You don't need birth control if you're not having sex. The woman wants unlimited, no-responsibility, no-consequences sex, and she wants it with contraceptives paid for by us.

And not one person says, well, did you ever think about maybe backing off the amount of sex that you have?

Thirty years old, a student at Georgetown Law, who admits to have so much sex that she can't afford it anymore.

The moment the activist, Ms. Fluke, asserts her right to free contraceptive, to handle her sex life -- and it's, by her own admission, quite active.

Oh! Does she have more boyfriends? Ha! They're lined up around the block.

[Fluke is] struggling financially. Why? Just quote her. Her sex life is active. She's having sex so frequently that she can't afford all the birth control pills that she needs, is what she's saying.

[T]he Democrats are putting on parade a woman who is happily presenting herself as an immoral, baseless, no-purpose-to-her-life woman. She wants all the sex in the world, whenever she wants it, all the time. No consequences. No responsibility for her behavior.


Source

During her testimony, Sandra Fluke said nothing about her personal life in general or sexual behavior in particular. Rush Limbaugh recently entered into his fourth marriage, and is childless.
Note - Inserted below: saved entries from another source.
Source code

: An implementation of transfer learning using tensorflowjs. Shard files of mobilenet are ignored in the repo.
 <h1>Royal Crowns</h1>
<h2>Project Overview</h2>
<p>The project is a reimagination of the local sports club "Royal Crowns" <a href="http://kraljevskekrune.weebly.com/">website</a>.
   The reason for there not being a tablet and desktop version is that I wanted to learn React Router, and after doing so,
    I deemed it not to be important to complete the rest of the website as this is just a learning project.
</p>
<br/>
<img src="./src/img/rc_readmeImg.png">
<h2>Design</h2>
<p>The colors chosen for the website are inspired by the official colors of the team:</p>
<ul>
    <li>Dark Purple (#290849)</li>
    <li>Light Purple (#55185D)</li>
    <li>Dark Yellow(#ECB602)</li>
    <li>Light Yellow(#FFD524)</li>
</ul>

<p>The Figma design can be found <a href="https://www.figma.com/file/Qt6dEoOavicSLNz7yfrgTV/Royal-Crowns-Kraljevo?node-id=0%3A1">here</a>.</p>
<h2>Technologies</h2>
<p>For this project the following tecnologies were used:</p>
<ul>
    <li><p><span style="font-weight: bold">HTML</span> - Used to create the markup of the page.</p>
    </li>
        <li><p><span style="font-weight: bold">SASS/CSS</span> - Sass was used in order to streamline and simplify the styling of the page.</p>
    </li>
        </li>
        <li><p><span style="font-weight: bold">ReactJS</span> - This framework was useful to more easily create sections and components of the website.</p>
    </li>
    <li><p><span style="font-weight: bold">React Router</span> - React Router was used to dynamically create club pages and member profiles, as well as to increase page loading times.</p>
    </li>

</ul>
In 2004, customs officials in Florida seized 29 Viagra pills in Limbaugh's luggage, labeled with his doctor's name as the patient, as we was returning from a vacation in the Dominican Republic. Limbaugh was between marriages at the time, and had been traveling with four other men. Viagra is usually dispensed in lots of thirty tablets. The Dominican Republic is a popular sex tourism destination. Limbaugh has not denied inappropriate behavior; in fact, on his radio show, he said "I had a great time in the Dominican Republic. Wish I could tell you about it."